Although often underestimated, the phase preceding the stipulation of the franchise contract is in fact of fundamental importance, since it is precisely during this preliminary phase that the parties are required to exchange the information essential for the subsequent stipulation of the contract. 
To further emphasize the importance of this preliminary phase, the Italian legislator saw fit to regulate it in Law No. 129 of 2004. With this regulatory intervention, the legislator wanted to create a balance between the figure of the franchisor and that of the franchisee, in order to rebalance the situation of information asymmetry that might otherwise arise.
  
Indeed, if, on the one hand, the legislator has imposed on the franchisor the obligation to provide the potential franchisee with all the essential information for the conclusion of the franchise agreement, thus ensuring that the franchisee has access to all the useful information in order to carefully assess the convenience of the deal, on the other hand, however, it has introduced a defense mechanism aimed at preventing the franchisor from being exposed to adverse legal consequences for having provided the potential franchisee with confidential information inherent to its business.

​​Duties of disclosure

Thus, given the foregoing, it appears clear that the duty to disclose information relating to the franchisor's area of activity, the so-called duty of disclosure, constitutes one of the salient aspects in the field of franchising. Indeed, the seriousness of a franchise network is measured by the level of care and scrupulousness that the franchisor shows in compliance with the law. Essentially, therefore, the law requires the franchisor to provide the prospective franchisee with a range of information, which must be current, complete and truthful, in a predetermined manner and timeframe. Therefore, in order for the franchise agreement to be valid, it is necessary for the franchisee, to know all the economic, financial and legal elements underlying the franchise agreement before being contractually bound. The rationale of such a burden stems from the fact that the franchise agreement, by its very nature, is a very complex transaction, both in terms of economic burdens to be borne by the parties and in terms of obligations arising therefrom.
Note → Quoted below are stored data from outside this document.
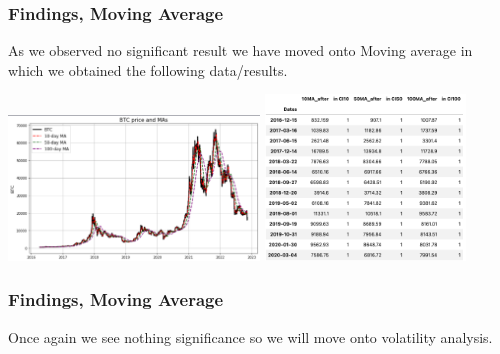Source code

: \documentclass{beamer}
\begin{document}
\begin{frame}
    \frametitle{Findings, Moving Average}
As we observed no significant result we have moved onto Moving average in which we obtained the following data/results.
\begin{center}
  \includegraphics[width=0.5\textwidth]{research_project/text/paper/2.png}
\includegraphics[width=0.4\textwidth]{research_project/text/paper/ma_ci.png}  
\end{center}
\end{frame}

\begin{frame}
    \frametitle{Findings, Moving Average}
Once again we see nothing significance so we will move onto volatility analysis.
\end{frame}
\end{document}
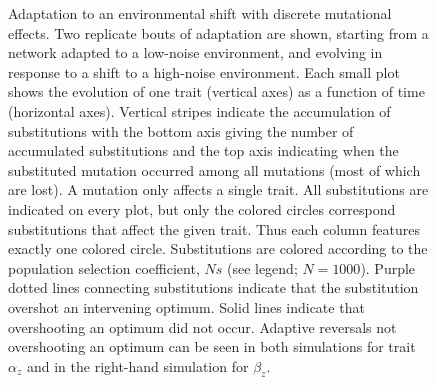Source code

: \documentclass[dvips,12pt,twoside,titlepage]{article}
\begin{document}
\begin{figure}
\begin{center}
\caption{Adaptation to an environmental shift with discrete mutational effects. Two replicate bouts of adaptation are shown, starting from a network adapted to a low-noise environment, and evolving in response to a shift to a high-noise environment. Each small plot shows the evolution of one trait (vertical axes) as a function of time (horizontal axes). Vertical stripes indicate the accumulation of substitutions with the bottom axis giving the number of accumulated substitutions and the top axis indicating when the substituted mutation occurred among all mutations (most of which are lost). A mutation only affects a single trait. All substitutions are indicated on every plot, but only the colored circles correspond substitutions that affect the given trait. Thus each column features exactly one colored circle. Substitutions are colored according to the population selection coefficient, $Ns$ (see legend; $N=1000$). Purple dotted lines connecting substitutions indicate that the substitution overshot an intervening optimum. Solid lines indicate that overshooting an optimum did not occur. Adaptive reversals not overshooting an optimum can be seen in both simulations for trait $\alpha_{z}$ and in the right-hand simulation for $\beta_{z}$. \vspace{0.6cm}}
\label{Simulation}
\end{center}
\end{figure}
\end{document}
Market experimentation of the business formula

In terms of the current legislation, the first pre-contractual obligation imposed on the franchisor by Article 3(2) of Law 129/2004 is to have ‘experimented its business formula on the market’ before proposing it to the franchisees.
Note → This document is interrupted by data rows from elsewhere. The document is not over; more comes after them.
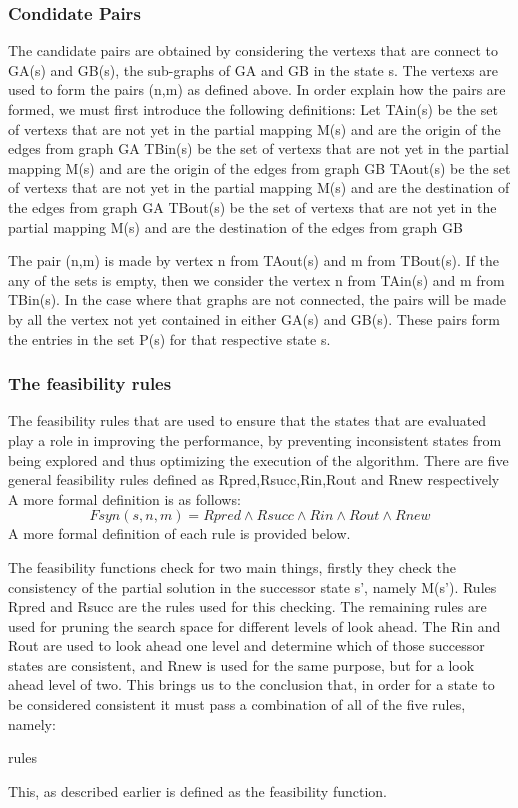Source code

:  \subsubsection{Condidate Pairs}
 The candidate pairs are obtained by considering the vertexs that are connect to G{\tiny A}(s) and G{\tiny B}(s), the sub-graphs of G{\tiny A} and G{\tiny B} in the state s. The vertexs are used to form the pairs (n,m) as defined above. In order explain how the pairs are formed, we must first introduce the following definitions:
Let T{\tiny A}in(s) be the set of vertexs that are not yet in the partial mapping M(s) and are the origin of the edges from graph G{\tiny A}
	T{\tiny B}in(s) be the set of vertexs that are not yet in the partial mapping M(s) and are the origin of the edges from graph G{\tiny B}
	T{\tiny A}out(s) be the set of vertexs that are not yet in the partial mapping M(s) and are the destination of the edges from graph G{\tiny A}
	T{\tiny B}out(s) be the set of vertexs that are not yet in the partial mapping M(s) and are the destination of the edges from graph G{\tiny B}
	
The pair (n,m) is made by vertex n from T{\tiny A}out(s) and m from T{\tiny B}out(s). If the any of the sets is empty, then we consider the vertex n from T{\tiny A}in(s) and m from T{\tiny B}in(s). In the case where that graphs are not connected, the pairs will be made by all the vertex not yet contained in either G{\tiny A}(s) and G{\tiny B}(s). These pairs form the entries in the set P(s) for that respective state s.

\subsubsection{The feasibility rules}
The feasibility rules that are used to ensure that the states that are evaluated play a role in improving the performance, by preventing inconsistent states from being explored and thus optimizing the execution of the algorithm. There are five general feasibility rules defined as R{\tiny pred},R{\tiny succ},R{\tiny in},R{\tiny out} and R{\tiny new} respectively A more formal definition is as follows:
	\begin{equation}
		Fsyn(s,n,m) = Rpred \wedge Rsucc \wedge Rin \wedge Rout \wedge Rnew 
	\end{equation} 
 A more formal definition of each rule is provided below.

The feasibility functions check for two main things, firstly they check the consistency of the partial solution in the successor state s', namely M(s'). Rules R{\tiny pred} and R{\tiny succ} are the rules used for this checking.
The remaining rules are used for pruning the search space for different levels of look ahead. The R{\tiny in} and R{\tiny out} are used to look ahead one level and determine which of those successor states are consistent, and R{\tiny new} is used for the same purpose, but for a look ahead level of two. This brings us to the conclusion that, in order for a state to be considered consistent it must pass a combination of all of the five rules, namely:


{rules}


This, as described earlier is defined as the feasibility function.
By the term ‘experimentation’ the legislator means that the business formula that the franchisor intends to propose must have already been carried out in the reference market for a sufficient period of time - quantified in at least one year - and must, of course, have produced a positive result.

Experimenting with the business formula in advance allows the franchisee to verify the reliability of any positive results, attainable through the quality and effectiveness of the business formula offered by the franchisor before committing himself by signing the contract and, in any case, before becoming part of the franchisor's articulated franchise network.

What must be communicated to the prospective franchisee?

In addition to the prior experimentation, the disclosure obligation is expressly regulated by Article 4 of Law No. 129/2004, pursuant to which, at least 30 days prior to the signing of the franchise agreement, the franchisor must provide the prospective franchisee with a complete copy of the franchise agreement to be signed, along with the following annexes:​​

  • an indication of the franchisor's main corporate data (i.e. company name, share capital and, upon request, a copy of the balance sheet for the last three years or from the date of commencement of business)
  • an indication of the trademarks used in the network, including registration details, or the trademark license granted to the franchisor by a third-party
  • a concise description of the elements characterizing the activity to be franchised
  • a list of the franchisees operating in the network and of the franchisor's direct outlets
  • a yearly indication of the change, in the number of franchisees and their relative locations
  • a summary description of the judicial or arbitration proceedings brought against the franchisor that have been concluded in the last three years


The aim of the Italian legislator to protect the "weaker party" is obvious: the franchisee must be able to know all the elements useful and necessary to assess as comprehensively as possible the content of the entire franchise agreement, within a sufficient timeframe, which the law quantifies as "at least thirty days in advance".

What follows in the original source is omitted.